Anti-inflammatory and analgesic effects of marine-derived antimicrobial peptide tilapia piscidin 3(TP3) in alleviating chronic constriction injury-induced neuropathic pain in rats 海洋来源抗菌肽Piscidin 3（TP3）对大鼠慢性收缩性损伤神经性疼痛的抗炎镇痛作用

IF 4.4 3区医学 Q2 BIOCHEMISTRY & MOLECULAR BIOLOGY

Neurochemistry international

Pub Date : 2025-09-01 Epub Date: 2025-06-20 DOI: 10.1016/j.neuint.2025.106013

Jui-Kang Tsai , Zong-Sheng Wu , San-Nan Yang , Shi-Ying Huang , Hui-Lu Chen , Wei-Ning Teng , Fu-Wei Su , Wu-Fu Chen , Zhi-Hong Wen , Chun-Sung Sung

Neuropathic pain has multiple etiologies, and many patients remain inadequately treated. The cyclic adenosine monophosphate (cAMP) signaling pathway plays a critical role in inflammatory responses, particularly through the upregulation of proinflammatory cytokines. This study aimed to investigate the anti-inflammatory and analgesic properties of the marine-derived antimicrobial peptide Tilapia Piscidin 3 (TP3), using a chronic constriction injury (CCI) model to simulate neuropathic pain. In vitro assays showed that TP3 exerted a dose-dependent inhibitory effect on lipopolysaccharide-induced proinflammatory cytokine expression in mouse BV-2 microglia and RAW 264.7 macrophages. Nociceptive behavioral tests revealed that intrathecal (IT) administration of TP3 alleviated CCI-induced mechanical allodynia and thermal hyperalgesia. Immunofluorescence analysis showed that IT TP3 significantly increased phosphodiesterase 4D (PDE4D) levels and decreased the expression of cAMP, brain-derived neurotrophic factor (BDNF), and tumor necrosis factor-α in astrocytes within the dorsal horn of the spinal cord in CCI rats. The antinociceptive effects of TP3 were abolished by the PDE4D inhibitor rolipram, highlighting the role of PDE4D-mediated modulation of the cAMP pathway in producing these effects. These findings suggest that TP3 may be a promising therapeutic agent for treating neuropathic pain by exerting anti-inflammatory and analgesic effects through regulation of the cAMP pathway.

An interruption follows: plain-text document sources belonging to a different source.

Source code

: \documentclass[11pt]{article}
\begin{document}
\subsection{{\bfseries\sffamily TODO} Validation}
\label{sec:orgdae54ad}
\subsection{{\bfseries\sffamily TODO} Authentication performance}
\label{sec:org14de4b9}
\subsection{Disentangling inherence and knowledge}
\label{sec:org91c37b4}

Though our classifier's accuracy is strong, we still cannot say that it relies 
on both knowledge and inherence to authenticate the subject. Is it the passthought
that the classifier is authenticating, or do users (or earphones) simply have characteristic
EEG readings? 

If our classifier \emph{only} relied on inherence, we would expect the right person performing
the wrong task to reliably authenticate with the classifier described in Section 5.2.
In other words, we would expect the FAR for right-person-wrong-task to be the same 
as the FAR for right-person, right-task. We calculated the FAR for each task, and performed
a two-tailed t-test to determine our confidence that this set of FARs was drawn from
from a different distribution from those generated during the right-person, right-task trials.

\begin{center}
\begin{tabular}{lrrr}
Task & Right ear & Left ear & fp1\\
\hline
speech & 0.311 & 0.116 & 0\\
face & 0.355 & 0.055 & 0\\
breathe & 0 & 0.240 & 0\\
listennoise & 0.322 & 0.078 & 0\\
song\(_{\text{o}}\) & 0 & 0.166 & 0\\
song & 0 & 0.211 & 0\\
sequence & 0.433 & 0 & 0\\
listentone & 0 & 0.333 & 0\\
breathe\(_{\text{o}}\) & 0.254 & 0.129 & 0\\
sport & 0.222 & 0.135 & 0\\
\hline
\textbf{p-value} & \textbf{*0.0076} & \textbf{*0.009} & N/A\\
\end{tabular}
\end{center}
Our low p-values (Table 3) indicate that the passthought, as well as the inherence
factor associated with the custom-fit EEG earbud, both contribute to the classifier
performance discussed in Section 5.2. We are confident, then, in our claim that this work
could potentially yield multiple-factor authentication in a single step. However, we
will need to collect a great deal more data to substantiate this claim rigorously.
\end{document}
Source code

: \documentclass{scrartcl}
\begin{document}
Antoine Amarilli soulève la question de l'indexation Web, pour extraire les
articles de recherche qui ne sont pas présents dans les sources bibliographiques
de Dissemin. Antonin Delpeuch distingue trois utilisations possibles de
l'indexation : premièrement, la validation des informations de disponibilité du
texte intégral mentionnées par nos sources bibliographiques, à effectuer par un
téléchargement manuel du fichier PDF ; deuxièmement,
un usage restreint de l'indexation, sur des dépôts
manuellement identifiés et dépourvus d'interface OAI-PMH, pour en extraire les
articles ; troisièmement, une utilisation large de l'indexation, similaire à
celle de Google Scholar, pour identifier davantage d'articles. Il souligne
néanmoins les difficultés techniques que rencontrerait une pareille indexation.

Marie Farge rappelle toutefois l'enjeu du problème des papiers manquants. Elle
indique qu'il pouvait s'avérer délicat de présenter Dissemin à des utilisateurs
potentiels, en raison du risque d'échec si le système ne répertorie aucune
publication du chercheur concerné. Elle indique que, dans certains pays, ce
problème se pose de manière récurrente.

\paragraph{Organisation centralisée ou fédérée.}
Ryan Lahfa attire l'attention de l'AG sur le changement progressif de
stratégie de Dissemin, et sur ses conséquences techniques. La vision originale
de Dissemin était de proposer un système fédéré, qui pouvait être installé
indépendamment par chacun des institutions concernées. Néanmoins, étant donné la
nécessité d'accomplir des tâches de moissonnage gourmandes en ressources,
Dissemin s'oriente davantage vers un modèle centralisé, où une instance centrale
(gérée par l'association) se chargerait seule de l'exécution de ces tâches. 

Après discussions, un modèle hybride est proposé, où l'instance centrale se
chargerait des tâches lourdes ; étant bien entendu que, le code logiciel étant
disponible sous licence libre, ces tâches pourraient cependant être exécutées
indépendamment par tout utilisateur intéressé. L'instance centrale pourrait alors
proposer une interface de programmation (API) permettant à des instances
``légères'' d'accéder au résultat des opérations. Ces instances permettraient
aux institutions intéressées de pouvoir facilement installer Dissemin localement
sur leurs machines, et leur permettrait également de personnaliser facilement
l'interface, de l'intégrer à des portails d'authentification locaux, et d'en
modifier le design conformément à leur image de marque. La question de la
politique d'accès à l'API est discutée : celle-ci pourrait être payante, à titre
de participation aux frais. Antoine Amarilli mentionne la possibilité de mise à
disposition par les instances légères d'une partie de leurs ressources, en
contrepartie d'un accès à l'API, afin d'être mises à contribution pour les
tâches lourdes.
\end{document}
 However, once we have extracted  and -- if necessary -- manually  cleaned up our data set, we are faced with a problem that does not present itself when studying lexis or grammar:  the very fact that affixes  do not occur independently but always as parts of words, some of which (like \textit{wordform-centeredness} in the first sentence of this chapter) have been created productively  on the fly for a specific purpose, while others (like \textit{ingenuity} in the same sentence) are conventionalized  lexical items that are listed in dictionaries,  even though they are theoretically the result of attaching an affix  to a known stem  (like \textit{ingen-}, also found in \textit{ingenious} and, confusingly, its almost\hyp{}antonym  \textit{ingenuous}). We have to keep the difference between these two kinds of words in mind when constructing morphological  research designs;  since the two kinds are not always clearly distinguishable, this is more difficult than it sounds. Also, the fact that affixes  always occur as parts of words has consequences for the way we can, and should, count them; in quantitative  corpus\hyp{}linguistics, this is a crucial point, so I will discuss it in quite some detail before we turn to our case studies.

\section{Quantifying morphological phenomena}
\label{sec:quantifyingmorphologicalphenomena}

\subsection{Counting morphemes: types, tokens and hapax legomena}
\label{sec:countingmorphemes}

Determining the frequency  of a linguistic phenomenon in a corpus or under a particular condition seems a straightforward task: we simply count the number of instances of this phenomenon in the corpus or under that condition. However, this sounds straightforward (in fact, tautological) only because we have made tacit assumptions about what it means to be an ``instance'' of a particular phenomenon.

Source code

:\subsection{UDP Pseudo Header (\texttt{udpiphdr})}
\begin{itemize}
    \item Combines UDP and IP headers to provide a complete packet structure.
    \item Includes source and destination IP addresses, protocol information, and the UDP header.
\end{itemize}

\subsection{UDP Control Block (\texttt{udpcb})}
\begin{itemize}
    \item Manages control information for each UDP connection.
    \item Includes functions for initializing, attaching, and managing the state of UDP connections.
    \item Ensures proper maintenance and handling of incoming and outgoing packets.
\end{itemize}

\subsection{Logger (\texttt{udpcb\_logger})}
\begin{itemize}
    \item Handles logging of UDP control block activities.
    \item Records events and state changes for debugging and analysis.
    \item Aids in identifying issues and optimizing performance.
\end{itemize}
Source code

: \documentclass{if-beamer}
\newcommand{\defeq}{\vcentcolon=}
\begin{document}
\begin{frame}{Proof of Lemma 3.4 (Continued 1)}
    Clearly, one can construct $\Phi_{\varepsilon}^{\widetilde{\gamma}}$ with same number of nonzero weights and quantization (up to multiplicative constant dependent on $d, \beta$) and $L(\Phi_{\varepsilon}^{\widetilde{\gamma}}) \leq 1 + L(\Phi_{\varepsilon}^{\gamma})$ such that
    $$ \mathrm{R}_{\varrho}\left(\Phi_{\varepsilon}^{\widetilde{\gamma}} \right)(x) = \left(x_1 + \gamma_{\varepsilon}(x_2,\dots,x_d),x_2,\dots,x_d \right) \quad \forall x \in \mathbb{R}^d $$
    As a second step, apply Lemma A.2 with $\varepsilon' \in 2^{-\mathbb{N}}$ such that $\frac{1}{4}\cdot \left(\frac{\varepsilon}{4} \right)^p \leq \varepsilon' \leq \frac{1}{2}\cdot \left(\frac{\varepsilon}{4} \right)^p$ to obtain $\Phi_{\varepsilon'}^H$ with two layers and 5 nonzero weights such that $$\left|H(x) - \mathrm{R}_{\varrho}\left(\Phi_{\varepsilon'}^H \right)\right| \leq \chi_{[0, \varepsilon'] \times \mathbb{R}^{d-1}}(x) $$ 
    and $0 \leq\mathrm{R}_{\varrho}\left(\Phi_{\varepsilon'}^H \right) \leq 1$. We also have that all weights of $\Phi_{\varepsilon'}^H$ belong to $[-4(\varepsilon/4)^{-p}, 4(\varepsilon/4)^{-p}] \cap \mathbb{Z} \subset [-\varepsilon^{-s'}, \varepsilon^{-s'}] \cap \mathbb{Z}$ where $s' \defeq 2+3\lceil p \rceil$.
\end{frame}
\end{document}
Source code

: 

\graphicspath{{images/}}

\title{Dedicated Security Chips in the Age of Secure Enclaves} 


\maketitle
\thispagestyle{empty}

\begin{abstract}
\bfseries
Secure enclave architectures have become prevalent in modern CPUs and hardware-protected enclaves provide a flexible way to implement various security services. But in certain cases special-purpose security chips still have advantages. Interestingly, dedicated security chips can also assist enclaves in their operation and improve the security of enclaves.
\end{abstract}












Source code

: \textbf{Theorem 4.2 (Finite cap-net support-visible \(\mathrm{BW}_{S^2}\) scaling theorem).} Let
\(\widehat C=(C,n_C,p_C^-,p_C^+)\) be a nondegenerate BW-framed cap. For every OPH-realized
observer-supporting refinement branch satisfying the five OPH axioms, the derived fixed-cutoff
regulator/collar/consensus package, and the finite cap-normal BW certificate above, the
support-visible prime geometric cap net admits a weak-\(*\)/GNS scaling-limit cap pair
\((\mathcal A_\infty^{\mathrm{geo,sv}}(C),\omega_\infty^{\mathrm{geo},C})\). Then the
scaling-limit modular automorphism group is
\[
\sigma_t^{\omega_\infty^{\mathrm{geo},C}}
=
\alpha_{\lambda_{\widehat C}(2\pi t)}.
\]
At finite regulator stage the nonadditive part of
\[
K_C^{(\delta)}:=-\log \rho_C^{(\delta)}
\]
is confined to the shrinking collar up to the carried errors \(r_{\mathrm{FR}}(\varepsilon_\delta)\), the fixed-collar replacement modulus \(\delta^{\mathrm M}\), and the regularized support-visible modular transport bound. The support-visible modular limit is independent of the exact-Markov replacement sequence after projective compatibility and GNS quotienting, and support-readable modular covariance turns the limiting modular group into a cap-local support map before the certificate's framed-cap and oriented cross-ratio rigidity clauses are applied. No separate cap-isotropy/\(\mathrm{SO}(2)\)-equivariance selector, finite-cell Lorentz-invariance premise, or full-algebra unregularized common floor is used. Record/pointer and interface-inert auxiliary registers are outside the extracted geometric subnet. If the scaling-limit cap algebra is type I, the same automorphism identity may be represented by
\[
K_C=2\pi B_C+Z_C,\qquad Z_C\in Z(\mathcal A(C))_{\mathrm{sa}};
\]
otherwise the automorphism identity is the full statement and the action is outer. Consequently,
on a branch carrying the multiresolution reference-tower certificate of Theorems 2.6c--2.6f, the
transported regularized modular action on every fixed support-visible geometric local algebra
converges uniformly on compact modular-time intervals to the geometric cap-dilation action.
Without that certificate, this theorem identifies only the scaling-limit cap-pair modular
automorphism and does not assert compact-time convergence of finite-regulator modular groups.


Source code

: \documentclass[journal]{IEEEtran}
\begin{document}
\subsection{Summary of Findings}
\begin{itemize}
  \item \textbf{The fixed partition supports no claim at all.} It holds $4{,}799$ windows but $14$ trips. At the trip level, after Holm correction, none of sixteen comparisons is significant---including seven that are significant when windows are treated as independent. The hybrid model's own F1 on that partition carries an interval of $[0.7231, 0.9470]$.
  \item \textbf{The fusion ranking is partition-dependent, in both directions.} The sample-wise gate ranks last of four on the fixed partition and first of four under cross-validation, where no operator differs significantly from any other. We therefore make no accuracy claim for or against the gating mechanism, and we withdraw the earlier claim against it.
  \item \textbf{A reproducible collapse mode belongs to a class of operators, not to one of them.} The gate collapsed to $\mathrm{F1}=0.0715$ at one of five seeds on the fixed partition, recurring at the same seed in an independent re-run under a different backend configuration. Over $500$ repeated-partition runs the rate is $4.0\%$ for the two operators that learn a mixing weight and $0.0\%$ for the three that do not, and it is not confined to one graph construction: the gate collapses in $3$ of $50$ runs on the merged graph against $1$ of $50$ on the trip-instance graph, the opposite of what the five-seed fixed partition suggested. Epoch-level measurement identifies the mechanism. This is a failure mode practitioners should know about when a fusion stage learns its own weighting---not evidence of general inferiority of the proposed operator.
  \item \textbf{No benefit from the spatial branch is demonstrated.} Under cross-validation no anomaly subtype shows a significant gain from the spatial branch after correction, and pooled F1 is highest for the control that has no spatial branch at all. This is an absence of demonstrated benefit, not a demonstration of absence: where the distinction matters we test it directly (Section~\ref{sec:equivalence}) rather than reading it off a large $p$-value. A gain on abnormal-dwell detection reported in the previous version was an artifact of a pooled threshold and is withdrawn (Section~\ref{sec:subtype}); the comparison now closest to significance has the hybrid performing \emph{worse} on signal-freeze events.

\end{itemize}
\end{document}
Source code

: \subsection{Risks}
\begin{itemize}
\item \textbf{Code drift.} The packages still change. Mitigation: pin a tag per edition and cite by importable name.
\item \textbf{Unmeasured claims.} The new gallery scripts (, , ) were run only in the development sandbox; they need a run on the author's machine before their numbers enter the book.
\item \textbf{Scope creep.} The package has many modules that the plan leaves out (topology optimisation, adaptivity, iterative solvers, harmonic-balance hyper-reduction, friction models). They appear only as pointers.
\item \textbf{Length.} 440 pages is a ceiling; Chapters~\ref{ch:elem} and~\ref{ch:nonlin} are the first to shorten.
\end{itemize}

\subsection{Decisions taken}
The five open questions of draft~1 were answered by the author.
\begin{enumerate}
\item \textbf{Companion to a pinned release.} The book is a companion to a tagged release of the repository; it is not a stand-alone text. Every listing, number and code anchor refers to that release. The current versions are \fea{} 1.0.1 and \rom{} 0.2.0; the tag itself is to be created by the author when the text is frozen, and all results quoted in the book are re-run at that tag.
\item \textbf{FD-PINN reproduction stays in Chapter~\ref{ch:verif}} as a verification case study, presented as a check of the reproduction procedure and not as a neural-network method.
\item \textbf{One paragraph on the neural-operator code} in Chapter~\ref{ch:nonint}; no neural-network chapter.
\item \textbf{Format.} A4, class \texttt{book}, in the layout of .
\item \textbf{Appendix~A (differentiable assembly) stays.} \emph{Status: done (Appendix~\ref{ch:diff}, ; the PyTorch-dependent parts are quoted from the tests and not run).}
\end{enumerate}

神经性疼痛有多种病因，许多患者仍未得到充分治疗。环腺苷单磷酸（cAMP）信号通路在炎症反应中起关键作用，特别是通过上调促炎细胞因子。本研究旨在通过慢性收缩损伤（CCI）模型模拟神经性疼痛，研究海洋来源抗菌肽罗非鱼Piscidin 3 （TP3）的抗炎镇痛作用。体外实验表明，TP3对脂多糖诱导的小鼠BV-2小胶质细胞和RAW 264.7巨噬细胞的促炎细胞因子表达有剂量依赖性的抑制作用。伤害性行为测试显示，鞘内给药TP3减轻了cci引起的机械异常性痛和热痛觉过敏。免疫荧光分析显示，IT TP3显著提高CCI大鼠脊髓背角星形细胞磷酸二酯酶4D （PDE4D）水平，降低cAMP、脑源性神经营养因子（BDNF）和肿瘤坏死因子-α的表达。PDE4D抑制剂罗利普兰可消除TP3的抗感知作用，这表明PDE4D介导的cAMP通路调节在产生这些作用中的作用。这些发现表明，TP3可能通过调节cAMP通路发挥抗炎和镇痛作用，成为治疗神经性疼痛的一种有前景的药物。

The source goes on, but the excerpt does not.